The reason that you begin to see a difference in throughput between the ApacheBench and Jmeter benchmarks is that Jmeter is requesting the entire set of web content including the 2 other embedded files:

/assets/application.js:104kb
/assets/application.css:1kb

Previously this effect was not visible, as the request throughput was constrained by the database response times.

More Advanced Considerations (Not Implemented/Benchmarked)

Replication

One way to achieve increased read throughput on your data is via a master-slave replication setup.  This can be achieved on Heroku through the use of follower databases.  Follower databases are read-only copies of your master database, which are updated in near-real-time from transactions happening on the master. [5]

Creating a follower database is as easy as provisioning a new database with the –follow flag which points to your current master:

$ heroku addons:add heroku-postgresql:ronin --follow MASTER_DB_URL

Followers are one way to have a hot standby ready for manual failover of your database.  Manual failover can be achieved simply by unfollowing your follower, and promoting it as your master:

$ heroku pg:unfollow <FOLLOWER_DB_URL>
$ heroku pg:promote <FOLLOWER_DB_URL>

Substituting <MASTER_DB_URL> and < FOLLOWER_DB_URL > with the names of your master and follower respectively.

HA Replication

High availability replication is available on all Premium and Enterprise plans, and is generally transparent to the application owner.  As it requires no owner input, other than purchasing the right plan, if this is something that is important to you, then make sure to purchase a premium plan and read about it here: [6]

https://devcenter.heroku.com/articles/heroku-postgres-ha

N+1 Queries

The N+1 problem comes from using naive ORM constructs to get at data within an association.  Using the example from Rails Guide on Active Record Querying [7]:

clients = Client.limit(10)
clients.each do |client| 
  puts client.address.postcode 
end

The above code executes 1 (to find 10 clients) + 10 (one per each client to load the address) = 11 queries in total. If we eagerly load the association using the includes() method, we can change the code to run only 2 queries instead of the original 11:

clients = Client.includes(:address).limit(10)
  clients.each do |client|
  puts client.address.postcode
end

This results in only 2 queries being run:

SELECT * FROM clients LIMIT 10
 SELECT addresses.* FROM addresses
 WHERE (addresses.client_id IN (1,2,3,4,5,6,7,8,9,10))

Database Conclusion

The majority of apps are constrained by their slowest component, their database.  Clearly tuning your database size, indexing the right columns, and optimizing your queries will have significant impact on the scalability and performance of your entire system.  This is the first place where a significant amount of effort should be invested.

Pulling The Levers: Static Assets

Impact: High

Heroku Static Asset Serving

One can enable the serving of static assets from a Rails app in Heroku by using the rails_12factor gem.

gem 'rails_12factor', group: :production

This isn’t enough.
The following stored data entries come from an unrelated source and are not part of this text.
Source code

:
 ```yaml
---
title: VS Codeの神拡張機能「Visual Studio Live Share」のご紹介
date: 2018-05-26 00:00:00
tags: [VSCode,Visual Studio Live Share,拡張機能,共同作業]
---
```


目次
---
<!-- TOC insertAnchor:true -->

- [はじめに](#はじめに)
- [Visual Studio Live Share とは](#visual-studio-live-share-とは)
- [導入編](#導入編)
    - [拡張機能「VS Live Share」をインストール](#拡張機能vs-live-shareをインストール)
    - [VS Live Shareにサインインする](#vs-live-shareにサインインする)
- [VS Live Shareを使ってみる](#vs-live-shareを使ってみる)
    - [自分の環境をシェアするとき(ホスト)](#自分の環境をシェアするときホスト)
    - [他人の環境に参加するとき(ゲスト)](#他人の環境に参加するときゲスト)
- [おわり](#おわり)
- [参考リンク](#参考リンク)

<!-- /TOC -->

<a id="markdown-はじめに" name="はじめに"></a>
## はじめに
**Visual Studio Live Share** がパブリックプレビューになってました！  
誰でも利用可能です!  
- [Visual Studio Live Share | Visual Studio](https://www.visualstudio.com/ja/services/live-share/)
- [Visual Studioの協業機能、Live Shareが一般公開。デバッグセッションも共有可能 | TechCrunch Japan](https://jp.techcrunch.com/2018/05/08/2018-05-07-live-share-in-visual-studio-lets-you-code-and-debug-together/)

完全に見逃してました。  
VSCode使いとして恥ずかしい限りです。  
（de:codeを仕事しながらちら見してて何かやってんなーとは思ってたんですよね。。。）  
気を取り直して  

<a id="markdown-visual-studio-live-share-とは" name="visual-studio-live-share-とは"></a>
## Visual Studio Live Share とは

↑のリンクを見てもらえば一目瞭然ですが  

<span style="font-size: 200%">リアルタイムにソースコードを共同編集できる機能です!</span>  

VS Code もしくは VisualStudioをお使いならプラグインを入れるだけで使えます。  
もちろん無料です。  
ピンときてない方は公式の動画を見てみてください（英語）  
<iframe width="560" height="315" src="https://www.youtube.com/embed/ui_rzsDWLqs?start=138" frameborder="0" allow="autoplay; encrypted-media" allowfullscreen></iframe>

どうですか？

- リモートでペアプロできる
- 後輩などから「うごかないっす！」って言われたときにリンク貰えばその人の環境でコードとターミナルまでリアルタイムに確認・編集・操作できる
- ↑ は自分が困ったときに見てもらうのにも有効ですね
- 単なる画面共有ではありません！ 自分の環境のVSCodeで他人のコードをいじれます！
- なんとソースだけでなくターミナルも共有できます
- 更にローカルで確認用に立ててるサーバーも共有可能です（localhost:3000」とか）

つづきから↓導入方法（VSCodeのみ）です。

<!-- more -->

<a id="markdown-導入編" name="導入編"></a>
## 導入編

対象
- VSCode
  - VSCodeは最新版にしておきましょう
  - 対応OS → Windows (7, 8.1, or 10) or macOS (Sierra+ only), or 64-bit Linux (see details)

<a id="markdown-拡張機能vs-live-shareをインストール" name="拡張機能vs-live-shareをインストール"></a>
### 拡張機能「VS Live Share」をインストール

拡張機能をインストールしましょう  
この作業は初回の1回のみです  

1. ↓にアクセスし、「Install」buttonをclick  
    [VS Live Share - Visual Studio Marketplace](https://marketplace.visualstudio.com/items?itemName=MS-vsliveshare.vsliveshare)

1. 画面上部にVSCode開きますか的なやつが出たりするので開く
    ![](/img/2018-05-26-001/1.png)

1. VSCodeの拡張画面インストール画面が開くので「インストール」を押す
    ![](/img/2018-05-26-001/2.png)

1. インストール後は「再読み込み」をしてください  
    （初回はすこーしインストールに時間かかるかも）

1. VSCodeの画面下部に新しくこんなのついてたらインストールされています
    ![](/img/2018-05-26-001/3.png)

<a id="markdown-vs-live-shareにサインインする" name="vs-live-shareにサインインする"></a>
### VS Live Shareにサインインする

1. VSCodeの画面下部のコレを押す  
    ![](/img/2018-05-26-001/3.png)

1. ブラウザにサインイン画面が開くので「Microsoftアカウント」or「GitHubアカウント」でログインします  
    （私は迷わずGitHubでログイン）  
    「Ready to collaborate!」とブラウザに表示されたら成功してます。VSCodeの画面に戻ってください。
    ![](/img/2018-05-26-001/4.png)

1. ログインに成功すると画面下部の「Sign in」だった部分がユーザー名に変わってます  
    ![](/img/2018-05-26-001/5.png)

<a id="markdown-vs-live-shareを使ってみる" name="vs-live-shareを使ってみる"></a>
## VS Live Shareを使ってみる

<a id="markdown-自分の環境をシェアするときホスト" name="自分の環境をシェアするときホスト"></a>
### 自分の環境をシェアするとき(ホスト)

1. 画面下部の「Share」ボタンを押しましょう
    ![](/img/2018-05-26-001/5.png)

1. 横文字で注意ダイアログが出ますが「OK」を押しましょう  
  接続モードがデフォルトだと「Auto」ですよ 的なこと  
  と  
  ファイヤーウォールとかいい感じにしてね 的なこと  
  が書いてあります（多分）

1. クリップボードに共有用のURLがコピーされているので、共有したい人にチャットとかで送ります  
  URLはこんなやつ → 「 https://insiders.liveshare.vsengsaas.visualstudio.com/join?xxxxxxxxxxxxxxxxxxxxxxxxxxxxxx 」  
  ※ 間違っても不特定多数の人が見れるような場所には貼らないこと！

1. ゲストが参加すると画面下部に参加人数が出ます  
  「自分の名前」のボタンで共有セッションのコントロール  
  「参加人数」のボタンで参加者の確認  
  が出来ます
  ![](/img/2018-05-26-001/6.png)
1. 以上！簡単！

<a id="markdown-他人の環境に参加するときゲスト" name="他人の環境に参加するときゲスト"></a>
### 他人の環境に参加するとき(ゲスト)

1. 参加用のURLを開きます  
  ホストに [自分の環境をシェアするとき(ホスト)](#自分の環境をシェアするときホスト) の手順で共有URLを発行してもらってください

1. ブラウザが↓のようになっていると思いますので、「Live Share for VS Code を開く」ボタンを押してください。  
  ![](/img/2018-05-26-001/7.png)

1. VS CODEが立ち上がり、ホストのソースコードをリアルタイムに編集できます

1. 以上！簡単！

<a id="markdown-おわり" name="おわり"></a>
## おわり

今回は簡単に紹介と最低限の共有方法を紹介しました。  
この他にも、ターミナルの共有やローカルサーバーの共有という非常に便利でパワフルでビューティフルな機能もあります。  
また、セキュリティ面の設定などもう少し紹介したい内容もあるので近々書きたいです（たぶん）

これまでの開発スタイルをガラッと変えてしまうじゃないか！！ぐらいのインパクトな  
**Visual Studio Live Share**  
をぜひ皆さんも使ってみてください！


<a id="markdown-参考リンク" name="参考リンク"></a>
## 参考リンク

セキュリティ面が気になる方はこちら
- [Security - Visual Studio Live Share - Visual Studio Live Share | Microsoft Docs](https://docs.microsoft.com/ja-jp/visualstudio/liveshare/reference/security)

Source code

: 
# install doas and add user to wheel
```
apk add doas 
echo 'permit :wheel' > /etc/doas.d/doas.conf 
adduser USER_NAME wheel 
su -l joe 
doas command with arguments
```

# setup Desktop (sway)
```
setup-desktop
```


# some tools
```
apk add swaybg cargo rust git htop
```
While in other environments, a reverse proxy such as nginx can and should be used to intercept and serve static content rather than sending those requests to the app layer, the Heroku routing mechanism precludes the need for nginx, and thus removes the ability for static content to be served in this way. [8] When you use Heroku, all asset requests get sent to the app layer to be served by your dynos. The idea is to use the right tool for the job, and this is not it.

The previous Jmeter test of 100 concurrent threads looped 10 times with a 5 second ramp up, and limit of 4 concurrent embedded asset requests shows that our throughput is quite low 47.9 pages/sec:

$ java -jar ApacheJMeter.jar -n -t Rails\ Bench\ Plan.jmx
 Results = 1000 in  20.9s = 47.9/s Avg: 1556 Min: 372 Max: 2924

Static Assets Served From CDN

The best place to serve your static assets from is a CDN.  Using a Content Delivery Network optimizes the delivery of static assets on your site. This allows us to offload all requests for these static assets off of your web dynos, which in turn will free those dynos to handle more requests for dynamic content. [9]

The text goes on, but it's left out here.